**WHAT NEEDS TO BE DONE**
Make an exact copy of the records, with the pictures left out.

===============

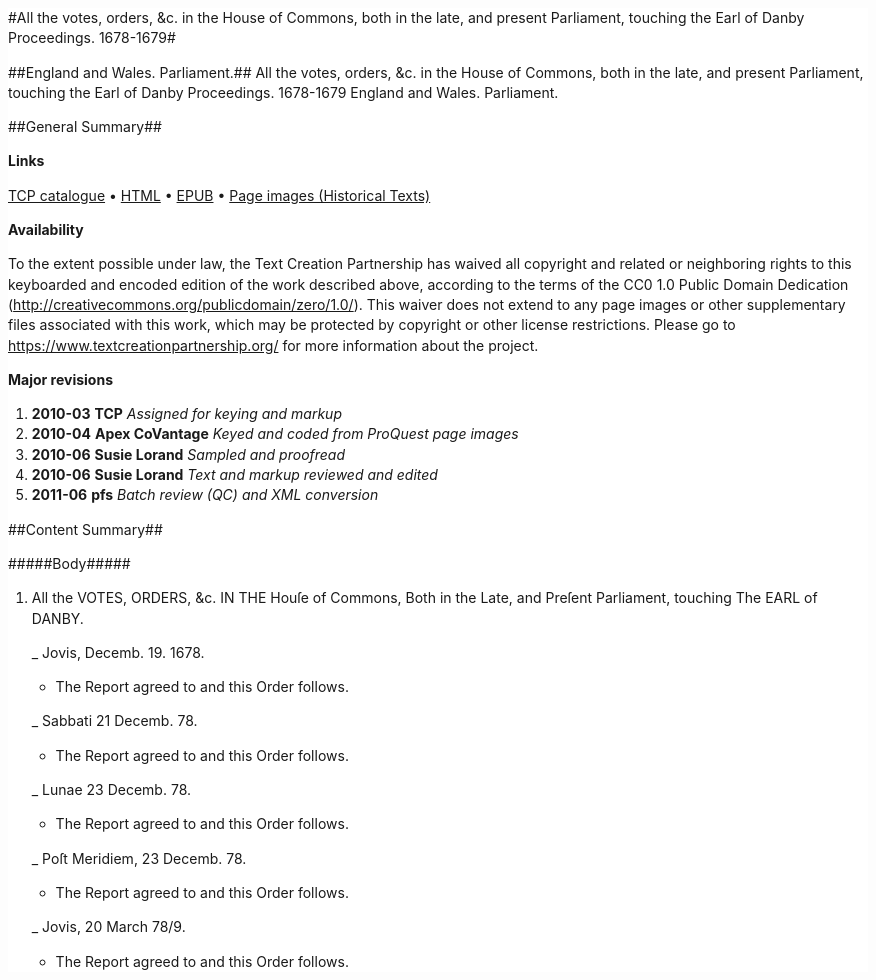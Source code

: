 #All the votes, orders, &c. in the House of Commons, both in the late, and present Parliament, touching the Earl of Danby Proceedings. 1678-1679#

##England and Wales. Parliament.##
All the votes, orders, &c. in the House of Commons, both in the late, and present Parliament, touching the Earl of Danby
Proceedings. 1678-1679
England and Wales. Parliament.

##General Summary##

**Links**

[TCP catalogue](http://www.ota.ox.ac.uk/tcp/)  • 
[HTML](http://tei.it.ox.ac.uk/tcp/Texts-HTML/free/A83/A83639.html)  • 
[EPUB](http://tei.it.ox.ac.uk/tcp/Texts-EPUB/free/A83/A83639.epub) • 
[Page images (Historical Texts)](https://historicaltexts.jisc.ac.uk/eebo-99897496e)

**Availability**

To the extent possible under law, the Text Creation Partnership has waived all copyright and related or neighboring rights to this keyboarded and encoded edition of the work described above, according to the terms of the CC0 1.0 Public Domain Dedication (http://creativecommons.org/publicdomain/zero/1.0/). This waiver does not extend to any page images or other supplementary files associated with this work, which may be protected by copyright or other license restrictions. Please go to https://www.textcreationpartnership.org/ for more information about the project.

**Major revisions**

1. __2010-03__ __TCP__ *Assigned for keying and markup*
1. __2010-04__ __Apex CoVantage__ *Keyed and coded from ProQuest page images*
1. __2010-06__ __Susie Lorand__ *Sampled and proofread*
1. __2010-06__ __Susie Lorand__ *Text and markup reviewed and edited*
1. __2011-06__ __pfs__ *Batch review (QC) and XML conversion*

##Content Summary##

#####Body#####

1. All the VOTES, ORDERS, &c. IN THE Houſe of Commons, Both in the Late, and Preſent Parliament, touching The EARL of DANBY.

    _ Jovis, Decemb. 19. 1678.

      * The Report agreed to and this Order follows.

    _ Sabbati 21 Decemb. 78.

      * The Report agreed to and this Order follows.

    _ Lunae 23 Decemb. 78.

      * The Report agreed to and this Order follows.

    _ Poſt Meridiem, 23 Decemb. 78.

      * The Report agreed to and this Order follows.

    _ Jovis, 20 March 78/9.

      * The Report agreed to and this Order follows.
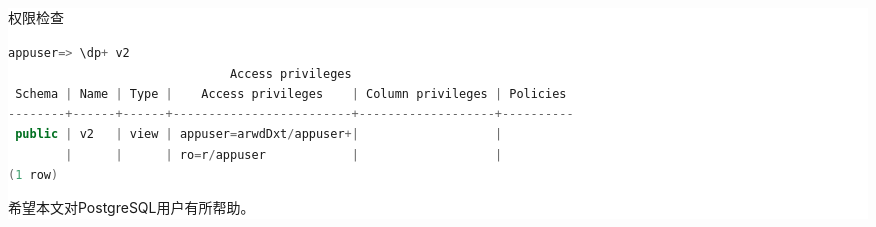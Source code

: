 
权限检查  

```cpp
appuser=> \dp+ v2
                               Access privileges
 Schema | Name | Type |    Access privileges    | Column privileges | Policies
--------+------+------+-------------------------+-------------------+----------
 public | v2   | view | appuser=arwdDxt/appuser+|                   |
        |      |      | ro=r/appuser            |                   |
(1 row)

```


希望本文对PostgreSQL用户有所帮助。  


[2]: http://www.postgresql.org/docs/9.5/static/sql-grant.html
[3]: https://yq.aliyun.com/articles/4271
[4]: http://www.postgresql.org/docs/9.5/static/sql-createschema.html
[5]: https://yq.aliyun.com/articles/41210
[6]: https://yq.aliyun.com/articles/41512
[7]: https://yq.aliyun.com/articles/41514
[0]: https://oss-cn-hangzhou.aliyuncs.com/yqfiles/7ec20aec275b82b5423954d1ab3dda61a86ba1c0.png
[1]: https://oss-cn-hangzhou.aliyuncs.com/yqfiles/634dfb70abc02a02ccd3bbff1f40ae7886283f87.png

===============

**EXERCISE OUTPUT**
Source code

: #All the votes, orders, &c. in the House of Commons, both in the late, and present Parliament, touching the Earl of Danby Proceedings. 1678-1679#

##England and Wales. Parliament.##
All the votes, orders, &c. in the House of Commons, both in the late, and present Parliament, touching the Earl of Danby
Proceedings. 1678-1679
England and Wales. Parliament.

##General Summary##

**Links**

[TCP catalogue](http://www.ota.ox.ac.uk/tcp/)  • 
[HTML](http://tei.it.ox.ac.uk/tcp/Texts-HTML/free/A83/A83639.html)  • 
[EPUB](http://tei.it.ox.ac.uk/tcp/Texts-EPUB/free/A83/A83639.epub) • 
[Page images (Historical Texts)](https://historicaltexts.jisc.ac.uk/eebo-99897496e)

**Availability**

To the extent possible under law, the Text Creation Partnership has waived all copyright and related or neighboring rights to this keyboarded and encoded edition of the work described above, according to the terms of the CC0 1.0 Public Domain Dedication (http://creativecommons.org/publicdomain/zero/1.0/). This waiver does not extend to any page images or other supplementary files associated with this work, which may be protected by copyright or other license restrictions. Please go to https://www.textcreationpartnership.org/ for more information about the project.

**Major revisions**

1. __2010-03__ __TCP__ *Assigned for keying and markup*
1. __2010-04__ __Apex CoVantage__ *Keyed and coded from ProQuest page images*
1. __2010-06__ __Susie Lorand__ *Sampled and proofread*
1. __2010-06__ __Susie Lorand__ *Text and markup reviewed and edited*
1. __2011-06__ __pfs__ *Batch review (QC) and XML conversion*

##Content Summary##

#####Body#####

1. All the VOTES, ORDERS, &c. IN THE Houſe of Commons, Both in the Late, and Preſent Parliament, touching The EARL of DANBY.

    _ Jovis, Decemb. 19. 1678.

      * The Report agreed to and this Order follows.

    _ Sabbati 21 Decemb. 78.

      * The Report agreed to and this Order follows.

    _ Lunae 23 Decemb. 78.

      * The Report agreed to and this Order follows.

    _ Poſt Meridiem, 23 Decemb. 78.

      * The Report agreed to and this Order follows.

    _ Jovis, 20 March 78/9.

      * The Report agreed to and this Order follows.
Source code

: 
权限检查  

```cpp
appuser=> \dp+ v2
                               Access privileges
 Schema | Name | Type |    Access privileges    | Column privileges | Policies
--------+------+------+-------------------------+-------------------+----------
 public | v2   | view | appuser=arwdDxt/appuser+|                   |
        |      |      | ro=r/appuser            |                   |
(1 row)

```


希望本文对PostgreSQL用户有所帮助。  


[2]: http://www.postgresql.org/docs/9.5/static/sql-grant.html
[3]: https://yq.aliyun.com/articles/4271
[4]: http://www.postgresql.org/docs/9.5/static/sql-createschema.html
[5]: https://yq.aliyun.com/articles/41210
[6]: https://yq.aliyun.com/articles/41512
[7]: https://yq.aliyun.com/articles/41514
[0]: https://oss-cn-hangzhou.aliyuncs.com/yqfiles/7ec20aec275b82b5423954d1ab3dda61a86ba1c0.png
[1]: https://oss-cn-hangzhou.aliyuncs.com/yqfiles/634dfb70abc02a02ccd3bbff1f40ae7886283f87.png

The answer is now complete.